Agile development is primarily driven by user stories instead of specifications. In Agile, development cycles are much shorter and release cycles are reconfigured as sprints and iterations. With development happening in smaller chunks and much more quickly, course corrections can happen faster. Although each iteration may not be perfect, teams can build on what they have done and develop products through an iterative process.
What Does Moving to Agile Look Like for Technical Writers?
Because Agile development is iterative and not linear, it can be an uncomfortable transition for writers. Writers are usually outnumbered, and the environment can be intimidating. Agile teams tend to be more fluid, where people jump from project to project to support. It can be more difficult for writers to build relationships and product knowledge. Everyone will have different experiences, however, because no two Agile environments run in exactly the same way.

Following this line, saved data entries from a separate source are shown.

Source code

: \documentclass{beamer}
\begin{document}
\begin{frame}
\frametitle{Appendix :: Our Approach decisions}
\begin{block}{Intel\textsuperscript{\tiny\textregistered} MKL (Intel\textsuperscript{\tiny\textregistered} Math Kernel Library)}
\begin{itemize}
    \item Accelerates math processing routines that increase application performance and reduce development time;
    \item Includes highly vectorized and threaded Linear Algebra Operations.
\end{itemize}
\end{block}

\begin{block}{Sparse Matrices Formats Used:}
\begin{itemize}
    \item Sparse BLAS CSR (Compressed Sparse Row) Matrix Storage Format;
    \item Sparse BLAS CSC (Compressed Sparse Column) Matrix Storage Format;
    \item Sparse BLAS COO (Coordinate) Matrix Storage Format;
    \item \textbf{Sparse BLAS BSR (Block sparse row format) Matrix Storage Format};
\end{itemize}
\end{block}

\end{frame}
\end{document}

Heather suggested that technical writers in an Agile environment need to be both “plotters” and “pantsers.” Plotters outline the entire story, whereas pantsers tend to write “by the seat of their pants.” Plotters can get stuck if things don’t work out according to plan and can paint themselves into a corner. If things change at a certain point, it requires a lot of rework. Pantsers might end up doing more work than necessary, and may have to throw things out as the scope changes. In an Agile environment, technical writers become very discerning about what is necessary to include, learn how to find a plot where there appears to be none, and become comfortable with the concept that perfection doesn’t exist.
Helpful to Know…IRL
The Agile Alliance put together the manifesto and the methodology (the theory), but teams put that theory into practice. When transitioning to Agile from waterfall, new Agile teams often morph Agile and waterfall development into a hybrid (“Waterfagile”). Teams can also be overconfident about the amount of work they can complete within the first sprints and iterations. At first, teams experience upheaval and confusion, and teams may not think that Agile is working. Members will often bite off more than they can chew and will feel like they are failing.

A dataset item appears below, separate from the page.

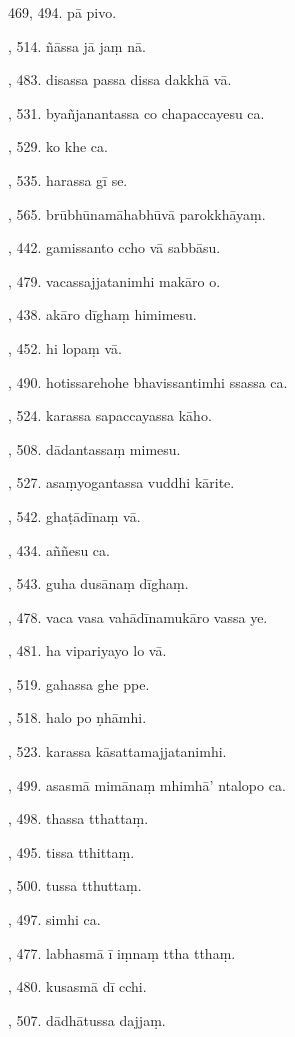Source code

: 469, 494. pā pivo.\par {}, 514. ñāssa jā jaṃ nā.\par {}, 483. disassa passa dissa dakkhā vā.\par {}, 531. byañjanantassa co chapaccayesu ca.\par {}, 529. ko khe ca.\par {}, 535. harassa gī se.\par {}, 565. brūbhūnamāhabhūvā parokkhāyaṃ.\par {}, 442. gamissanto ccho vā sabbāsu.\par {}, 479. vacassajjatanimhi makāro o.\par {}, 438. akāro dīghaṃ himimesu.\par {}, 452. hi lopaṃ vā.\par {}, 490. hotissarehohe bhavissantimhi ssassa ca.\par {}, 524. karassa sapaccayassa kāho.\par {}, 508. dādantassaṃ mimesu.\par {}, 527. asaṃyogantassa vuddhi kārite.\par {}, 542. ghaṭādīnaṃ vā.\par {}, 434. aññesu ca.\par {}, 543. guha dusānaṃ dīghaṃ.\par {}, 478. vaca vasa vahādīnamukāro vassa ye.\par {}, 481. ha vipariyayo lo vā.\par {}, 519. gahassa ghe ppe.\par {}, 518. halo po ṇhāmhi.\par {}, 523. karassa kāsattamajjatanimhi.\par {}, 499. asasmā mimānaṃ mhimhā’ ntalopo ca.\par {}, 498. thassa tthattaṃ.\par {}, 495. tissa tthittaṃ.\par {}, 500. tussa tthuttaṃ.\par {}, 497. simhi ca.\par {}, 477. labhasmā ī iṃnaṃ ttha tthaṃ.\par {}, 480. kusasmā dī cchi.\par {}, 507. dādhātussa dajjaṃ.\par \noindent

Eventually, teams new to Agile will realize that there are stages of team dynamics and development that people must work through before they work efficiently and effectively. Teams need to realize it is a skill they must build, and no organization really does Agile “by the book.”
Agile: What’s in it For You?
Solid experience! Soft skills like team building and relationship development, project management, technical skills development, increased flexibility, and confidence. Technical writers tend to be very good at spotting silos within organizations and among different teams because they have a bird’s eye view of documentation projects. This perspective can be immensely valuable to project teams and organizations.
Technical writers working in Agile also gain experience using a variety of software tools. Agile tools include Jira, Basecamp, GitHub, Kanban, Leankit, and VersionOne, among others. While these software tools are important to learn to use, it is much more important to understand why a certain tool is used instead of knowing the tools themselves. Heather reminded us not to get hung up if we are not familiar with a specific tool. That’s something we can learn along the way!
Heather finished up with some helpful advice and resources for learning more about Agile. It was an informative discussion for those both familiar and unfamiliar with Agile. Thank you, Heather, for taking time to share some of your extensive Agile experience with us!